## [What the task asks]
List each line of the data that holds the string "Permalink".

## [Data records]
● ● ● ●

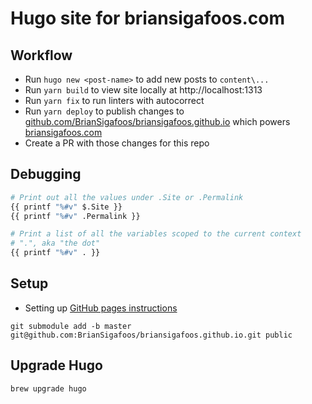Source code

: # Hugo site for briansigafoos.com

## Workflow

- Run `hugo new <post-name>` to add new posts to `content\...`
- Run `yarn build` to view site locally at http://localhost:1313
- Run `yarn fix` to run linters with autocorrect
- Run `yarn deploy` to publish changes to [github.com/BrianSigafoos/briansigafoos.github.io](https://github.com/BrianSigafoos/briansigafoos.github.io) which powers [briansigafoos.com](https://briansigafoos.com)
- Create a PR with those changes for this repo

## Debugging

```bash
# Print out all the values under .Site or .Permalink
{{ printf "%#v" $.Site }}
{{ printf "%#v" .Permalink }}

# Print a list of all the variables scoped to the current context
# ".", aka "the dot"
{{ printf "%#v" . }}
```

## Setup

- Setting up [GitHub pages instructions](https://gohugo.io/hosting-and-deployment/hosting-on-github/#readout)

```shell
git submodule add -b master git@github.com:BrianSigafoos/briansigafoos.github.io.git public
```

## Upgrade Hugo

```shell
brew upgrade hugo
```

● ● ● ●

## [Solution below]
# Print out all the values under .Site or .Permalink
{{ printf "%#v" .Permalink }}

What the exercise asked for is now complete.